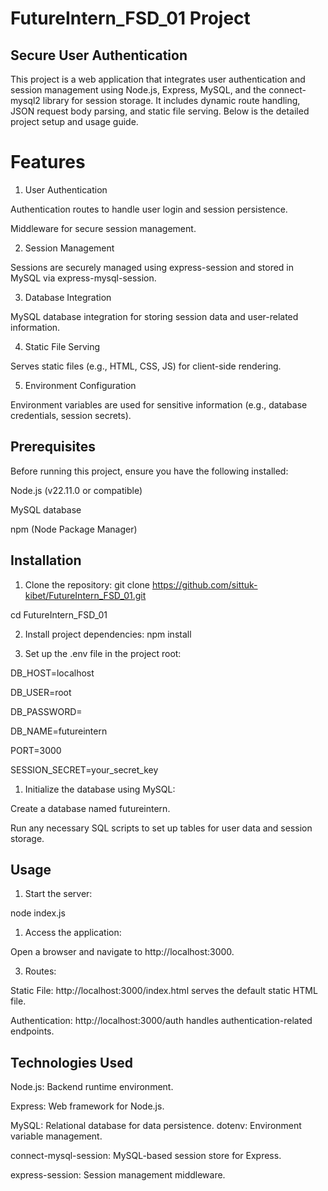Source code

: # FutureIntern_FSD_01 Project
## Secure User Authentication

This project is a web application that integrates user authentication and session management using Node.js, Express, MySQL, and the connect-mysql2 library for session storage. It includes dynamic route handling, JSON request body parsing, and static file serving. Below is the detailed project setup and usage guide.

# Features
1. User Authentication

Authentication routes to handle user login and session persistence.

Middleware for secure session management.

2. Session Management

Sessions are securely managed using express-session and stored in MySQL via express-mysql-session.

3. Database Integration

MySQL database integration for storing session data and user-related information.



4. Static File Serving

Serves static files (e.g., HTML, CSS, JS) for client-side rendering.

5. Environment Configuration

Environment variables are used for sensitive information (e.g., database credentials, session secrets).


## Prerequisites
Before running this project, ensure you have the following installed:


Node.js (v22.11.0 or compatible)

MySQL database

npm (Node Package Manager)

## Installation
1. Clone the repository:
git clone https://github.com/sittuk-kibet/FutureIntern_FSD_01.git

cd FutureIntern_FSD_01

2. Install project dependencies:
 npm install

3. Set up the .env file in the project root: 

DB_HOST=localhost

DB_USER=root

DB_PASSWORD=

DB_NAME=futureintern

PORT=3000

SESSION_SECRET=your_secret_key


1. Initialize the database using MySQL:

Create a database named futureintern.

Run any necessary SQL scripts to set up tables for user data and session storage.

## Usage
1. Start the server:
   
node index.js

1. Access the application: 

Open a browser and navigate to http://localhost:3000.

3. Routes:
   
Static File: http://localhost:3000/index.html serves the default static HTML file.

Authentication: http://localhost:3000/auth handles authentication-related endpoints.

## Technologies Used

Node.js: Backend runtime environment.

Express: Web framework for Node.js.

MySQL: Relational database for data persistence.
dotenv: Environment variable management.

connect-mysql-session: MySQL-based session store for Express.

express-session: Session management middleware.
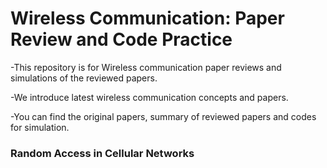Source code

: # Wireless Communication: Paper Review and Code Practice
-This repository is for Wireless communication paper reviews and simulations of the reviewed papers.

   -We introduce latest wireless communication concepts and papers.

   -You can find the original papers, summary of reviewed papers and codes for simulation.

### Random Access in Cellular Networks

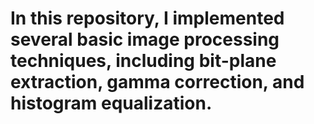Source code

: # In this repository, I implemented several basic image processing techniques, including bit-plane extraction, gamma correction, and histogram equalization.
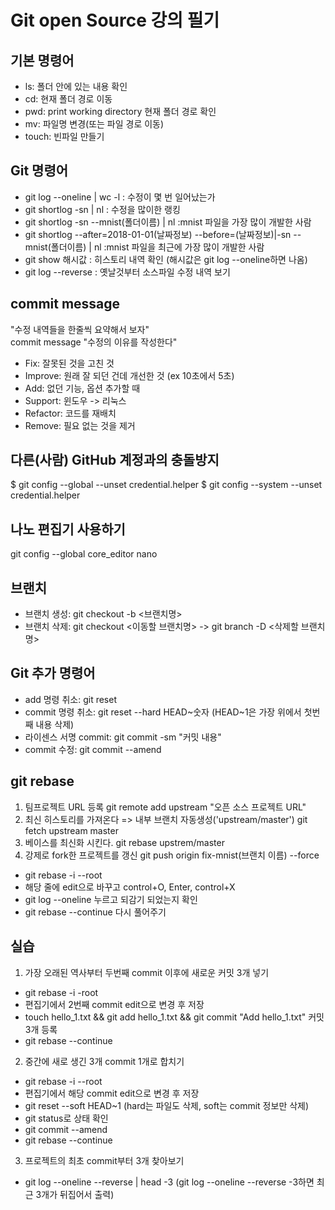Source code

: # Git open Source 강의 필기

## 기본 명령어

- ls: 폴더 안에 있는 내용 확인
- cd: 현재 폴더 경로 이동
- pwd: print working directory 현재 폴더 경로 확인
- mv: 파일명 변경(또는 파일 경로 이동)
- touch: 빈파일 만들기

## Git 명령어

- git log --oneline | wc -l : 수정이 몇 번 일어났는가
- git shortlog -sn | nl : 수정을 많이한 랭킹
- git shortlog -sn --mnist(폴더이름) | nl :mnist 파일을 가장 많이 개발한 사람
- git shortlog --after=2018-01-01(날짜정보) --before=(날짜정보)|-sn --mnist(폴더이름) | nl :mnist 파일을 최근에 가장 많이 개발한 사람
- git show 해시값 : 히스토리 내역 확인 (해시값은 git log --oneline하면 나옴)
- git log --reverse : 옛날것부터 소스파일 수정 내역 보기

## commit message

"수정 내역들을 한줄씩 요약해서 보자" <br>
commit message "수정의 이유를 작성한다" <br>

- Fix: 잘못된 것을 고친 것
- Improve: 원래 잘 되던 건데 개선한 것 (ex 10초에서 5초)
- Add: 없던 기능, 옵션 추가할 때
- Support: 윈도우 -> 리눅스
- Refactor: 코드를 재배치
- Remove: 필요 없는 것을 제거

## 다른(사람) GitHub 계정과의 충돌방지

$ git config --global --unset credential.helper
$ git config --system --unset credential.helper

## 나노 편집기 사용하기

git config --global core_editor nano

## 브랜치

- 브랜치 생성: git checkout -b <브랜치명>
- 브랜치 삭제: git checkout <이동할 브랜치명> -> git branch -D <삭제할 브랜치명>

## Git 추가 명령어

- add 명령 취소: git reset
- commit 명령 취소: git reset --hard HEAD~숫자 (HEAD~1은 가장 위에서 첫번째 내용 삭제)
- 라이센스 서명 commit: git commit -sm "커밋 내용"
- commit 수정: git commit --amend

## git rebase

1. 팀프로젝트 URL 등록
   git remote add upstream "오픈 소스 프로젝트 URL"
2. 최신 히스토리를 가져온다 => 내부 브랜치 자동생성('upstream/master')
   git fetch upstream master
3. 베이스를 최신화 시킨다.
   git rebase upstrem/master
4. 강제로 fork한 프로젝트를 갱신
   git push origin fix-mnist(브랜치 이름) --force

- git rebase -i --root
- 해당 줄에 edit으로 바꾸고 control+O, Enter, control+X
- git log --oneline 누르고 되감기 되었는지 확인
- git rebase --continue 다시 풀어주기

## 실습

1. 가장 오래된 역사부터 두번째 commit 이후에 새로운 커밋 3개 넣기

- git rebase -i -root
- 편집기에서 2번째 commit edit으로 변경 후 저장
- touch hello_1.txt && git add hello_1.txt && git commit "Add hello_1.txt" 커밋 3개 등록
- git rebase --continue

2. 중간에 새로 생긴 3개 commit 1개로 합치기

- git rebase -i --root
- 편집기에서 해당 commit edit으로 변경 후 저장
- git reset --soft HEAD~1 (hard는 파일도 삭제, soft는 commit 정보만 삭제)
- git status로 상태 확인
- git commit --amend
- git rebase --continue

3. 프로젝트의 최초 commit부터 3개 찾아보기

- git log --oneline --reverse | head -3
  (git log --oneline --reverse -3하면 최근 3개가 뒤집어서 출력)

========================

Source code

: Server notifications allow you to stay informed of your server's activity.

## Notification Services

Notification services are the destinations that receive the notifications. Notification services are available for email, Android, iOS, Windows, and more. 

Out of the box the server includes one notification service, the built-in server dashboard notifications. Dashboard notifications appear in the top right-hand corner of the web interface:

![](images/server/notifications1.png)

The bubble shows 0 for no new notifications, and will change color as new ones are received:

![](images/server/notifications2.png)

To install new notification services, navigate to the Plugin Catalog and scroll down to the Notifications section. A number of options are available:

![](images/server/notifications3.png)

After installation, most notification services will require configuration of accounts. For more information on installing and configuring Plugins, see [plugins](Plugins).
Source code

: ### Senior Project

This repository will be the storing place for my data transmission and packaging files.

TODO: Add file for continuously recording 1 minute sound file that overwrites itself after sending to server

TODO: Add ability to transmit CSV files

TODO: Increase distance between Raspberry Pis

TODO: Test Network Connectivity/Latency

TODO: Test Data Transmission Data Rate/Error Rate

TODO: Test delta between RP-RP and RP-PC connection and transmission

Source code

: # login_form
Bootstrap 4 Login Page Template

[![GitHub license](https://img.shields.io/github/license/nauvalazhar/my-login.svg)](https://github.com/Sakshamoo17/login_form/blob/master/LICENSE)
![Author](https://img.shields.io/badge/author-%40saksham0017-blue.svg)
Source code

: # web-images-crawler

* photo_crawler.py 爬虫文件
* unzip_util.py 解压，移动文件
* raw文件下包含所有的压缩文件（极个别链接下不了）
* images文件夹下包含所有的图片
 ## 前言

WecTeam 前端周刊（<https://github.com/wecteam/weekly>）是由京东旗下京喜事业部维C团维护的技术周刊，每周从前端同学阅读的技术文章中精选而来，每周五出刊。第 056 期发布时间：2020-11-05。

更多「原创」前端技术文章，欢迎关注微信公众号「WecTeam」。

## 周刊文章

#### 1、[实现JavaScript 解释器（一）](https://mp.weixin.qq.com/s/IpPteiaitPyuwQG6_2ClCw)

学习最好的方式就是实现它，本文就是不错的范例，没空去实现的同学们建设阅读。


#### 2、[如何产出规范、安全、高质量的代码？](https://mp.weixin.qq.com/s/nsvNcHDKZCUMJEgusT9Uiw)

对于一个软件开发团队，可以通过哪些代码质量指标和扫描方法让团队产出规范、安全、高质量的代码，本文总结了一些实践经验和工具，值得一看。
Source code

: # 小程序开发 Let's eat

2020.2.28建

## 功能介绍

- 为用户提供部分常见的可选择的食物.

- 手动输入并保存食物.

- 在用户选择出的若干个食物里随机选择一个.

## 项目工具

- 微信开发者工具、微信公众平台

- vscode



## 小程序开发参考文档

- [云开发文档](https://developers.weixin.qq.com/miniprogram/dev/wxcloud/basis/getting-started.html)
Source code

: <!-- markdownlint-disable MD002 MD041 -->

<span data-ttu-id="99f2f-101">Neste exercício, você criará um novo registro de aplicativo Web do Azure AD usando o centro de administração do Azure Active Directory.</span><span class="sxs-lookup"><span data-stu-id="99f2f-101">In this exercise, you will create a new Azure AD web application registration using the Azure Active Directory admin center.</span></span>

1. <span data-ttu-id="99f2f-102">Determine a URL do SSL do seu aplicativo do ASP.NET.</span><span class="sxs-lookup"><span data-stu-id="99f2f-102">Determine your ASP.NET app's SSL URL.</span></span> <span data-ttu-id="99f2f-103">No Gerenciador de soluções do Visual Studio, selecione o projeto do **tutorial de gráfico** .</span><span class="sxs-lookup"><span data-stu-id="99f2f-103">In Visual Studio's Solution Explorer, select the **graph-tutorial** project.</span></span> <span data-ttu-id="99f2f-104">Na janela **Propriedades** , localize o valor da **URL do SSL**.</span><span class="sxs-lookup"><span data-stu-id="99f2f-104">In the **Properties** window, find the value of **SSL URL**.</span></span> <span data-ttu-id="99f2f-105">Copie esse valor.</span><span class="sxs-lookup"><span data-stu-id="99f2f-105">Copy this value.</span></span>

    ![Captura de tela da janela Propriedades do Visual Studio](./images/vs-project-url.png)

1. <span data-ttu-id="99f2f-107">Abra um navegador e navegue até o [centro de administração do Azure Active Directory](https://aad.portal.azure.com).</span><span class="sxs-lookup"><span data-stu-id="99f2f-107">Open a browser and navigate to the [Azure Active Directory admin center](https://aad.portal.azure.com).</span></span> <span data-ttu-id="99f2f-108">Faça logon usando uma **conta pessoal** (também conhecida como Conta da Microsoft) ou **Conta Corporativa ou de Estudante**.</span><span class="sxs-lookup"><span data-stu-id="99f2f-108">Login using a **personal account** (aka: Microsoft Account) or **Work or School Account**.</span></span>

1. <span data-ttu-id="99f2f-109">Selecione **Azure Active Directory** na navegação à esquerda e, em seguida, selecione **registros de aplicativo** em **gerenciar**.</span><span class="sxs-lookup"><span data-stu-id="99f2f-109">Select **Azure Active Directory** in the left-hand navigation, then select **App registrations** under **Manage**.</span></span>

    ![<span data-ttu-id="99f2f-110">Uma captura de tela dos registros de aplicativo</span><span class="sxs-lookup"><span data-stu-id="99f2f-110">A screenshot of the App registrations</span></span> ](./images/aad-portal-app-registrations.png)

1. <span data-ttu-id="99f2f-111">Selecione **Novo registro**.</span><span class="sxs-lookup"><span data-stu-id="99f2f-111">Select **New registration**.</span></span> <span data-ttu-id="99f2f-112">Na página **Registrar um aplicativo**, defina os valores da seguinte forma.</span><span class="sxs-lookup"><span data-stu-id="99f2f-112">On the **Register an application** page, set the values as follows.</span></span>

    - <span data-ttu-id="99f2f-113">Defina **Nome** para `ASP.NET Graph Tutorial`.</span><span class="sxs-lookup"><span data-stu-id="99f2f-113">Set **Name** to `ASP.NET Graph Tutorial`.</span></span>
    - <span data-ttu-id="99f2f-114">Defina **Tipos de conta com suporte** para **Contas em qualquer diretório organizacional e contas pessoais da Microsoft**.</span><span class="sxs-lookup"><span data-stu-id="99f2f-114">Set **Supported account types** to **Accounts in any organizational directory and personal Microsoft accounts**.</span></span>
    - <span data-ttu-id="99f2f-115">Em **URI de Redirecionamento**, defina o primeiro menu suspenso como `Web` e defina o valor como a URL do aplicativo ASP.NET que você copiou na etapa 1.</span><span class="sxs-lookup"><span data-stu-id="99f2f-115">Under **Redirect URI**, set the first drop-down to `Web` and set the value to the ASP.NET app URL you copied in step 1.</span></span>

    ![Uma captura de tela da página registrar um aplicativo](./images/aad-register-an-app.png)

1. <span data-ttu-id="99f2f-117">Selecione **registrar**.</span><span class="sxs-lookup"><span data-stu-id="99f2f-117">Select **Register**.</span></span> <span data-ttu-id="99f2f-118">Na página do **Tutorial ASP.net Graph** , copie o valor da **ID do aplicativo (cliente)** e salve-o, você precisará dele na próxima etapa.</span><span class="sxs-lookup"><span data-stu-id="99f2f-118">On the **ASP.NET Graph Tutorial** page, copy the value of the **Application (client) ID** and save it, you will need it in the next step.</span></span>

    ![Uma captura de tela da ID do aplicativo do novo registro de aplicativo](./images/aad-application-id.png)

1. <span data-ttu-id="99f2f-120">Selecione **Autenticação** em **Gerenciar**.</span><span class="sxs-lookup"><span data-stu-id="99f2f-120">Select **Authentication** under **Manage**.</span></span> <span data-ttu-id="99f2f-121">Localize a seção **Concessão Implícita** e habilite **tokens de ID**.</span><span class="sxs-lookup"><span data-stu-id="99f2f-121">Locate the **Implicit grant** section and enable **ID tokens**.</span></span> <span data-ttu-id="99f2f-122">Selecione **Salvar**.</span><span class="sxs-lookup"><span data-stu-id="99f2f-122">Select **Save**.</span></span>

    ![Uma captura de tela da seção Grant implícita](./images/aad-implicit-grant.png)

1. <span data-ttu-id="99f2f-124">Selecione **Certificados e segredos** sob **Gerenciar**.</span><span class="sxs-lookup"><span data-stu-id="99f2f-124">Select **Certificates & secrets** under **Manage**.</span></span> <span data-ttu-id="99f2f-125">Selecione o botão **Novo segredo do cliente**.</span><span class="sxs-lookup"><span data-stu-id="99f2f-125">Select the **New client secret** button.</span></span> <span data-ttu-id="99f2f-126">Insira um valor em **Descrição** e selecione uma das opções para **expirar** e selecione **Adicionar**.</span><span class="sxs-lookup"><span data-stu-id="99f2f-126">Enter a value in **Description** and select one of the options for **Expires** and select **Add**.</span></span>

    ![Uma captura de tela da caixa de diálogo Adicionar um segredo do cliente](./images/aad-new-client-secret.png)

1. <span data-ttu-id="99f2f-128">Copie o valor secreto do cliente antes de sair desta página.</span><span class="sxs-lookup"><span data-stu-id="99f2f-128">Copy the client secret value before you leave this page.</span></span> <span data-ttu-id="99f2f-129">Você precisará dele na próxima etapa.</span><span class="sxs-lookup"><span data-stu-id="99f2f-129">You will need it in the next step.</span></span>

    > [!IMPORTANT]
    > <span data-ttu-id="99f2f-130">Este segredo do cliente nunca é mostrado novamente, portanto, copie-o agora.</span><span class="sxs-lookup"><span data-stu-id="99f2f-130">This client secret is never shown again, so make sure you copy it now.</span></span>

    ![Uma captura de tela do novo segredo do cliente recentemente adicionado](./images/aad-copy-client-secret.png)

========================

* Exercise prompt
In the material above, the stretch from the line with "1. Start the" through the line with "## 나노 편집기 사용하기" is to be given again exactly, minus the pictures.

* Task answer
1. Start the server:
   
node index.js

1. Access the application: 

Open a browser and navigate to http://localhost:3000.

3. Routes:
   
Static File: http://localhost:3000/index.html serves the default static HTML file.

Authentication: http://localhost:3000/auth handles authentication-related endpoints.

## Technologies Used

Node.js: Backend runtime environment.

Express: Web framework for Node.js.

MySQL: Relational database for data persistence.
dotenv: Environment variable management.

connect-mysql-session: MySQL-based session store for Express.

express-session: Session management middleware.
Source code

: # Wireless Communication: Paper Review and Code Practice
-This repository is for Wireless communication paper reviews and simulations of the reviewed papers.

   -We introduce latest wireless communication concepts and papers.

   -You can find the original papers, summary of reviewed papers and codes for simulation.

### Random Access in Cellular Networks

Source code

: # In this repository, I implemented several basic image processing techniques, including bit-plane extraction, gamma correction, and histogram equalization.
Source code

: # Git open Source 강의 필기

## 기본 명령어

- ls: 폴더 안에 있는 내용 확인
- cd: 현재 폴더 경로 이동
- pwd: print working directory 현재 폴더 경로 확인
- mv: 파일명 변경(또는 파일 경로 이동)
- touch: 빈파일 만들기

## Git 명령어

- git log --oneline | wc -l : 수정이 몇 번 일어났는가
- git shortlog -sn | nl : 수정을 많이한 랭킹
- git shortlog -sn --mnist(폴더이름) | nl :mnist 파일을 가장 많이 개발한 사람
- git shortlog --after=2018-01-01(날짜정보) --before=(날짜정보)|-sn --mnist(폴더이름) | nl :mnist 파일을 최근에 가장 많이 개발한 사람
- git show 해시값 : 히스토리 내역 확인 (해시값은 git log --oneline하면 나옴)
- git log --reverse : 옛날것부터 소스파일 수정 내역 보기

## commit message

"수정 내역들을 한줄씩 요약해서 보자" <br>
commit message "수정의 이유를 작성한다" <br>

- Fix: 잘못된 것을 고친 것
- Improve: 원래 잘 되던 건데 개선한 것 (ex 10초에서 5초)
- Add: 없던 기능, 옵션 추가할 때
- Support: 윈도우 -> 리눅스
- Refactor: 코드를 재배치
- Remove: 필요 없는 것을 제거

## 다른(사람) GitHub 계정과의 충돌방지

$ git config --global --unset credential.helper
$ git config --system --unset credential.helper

## 나노 편집기 사용하기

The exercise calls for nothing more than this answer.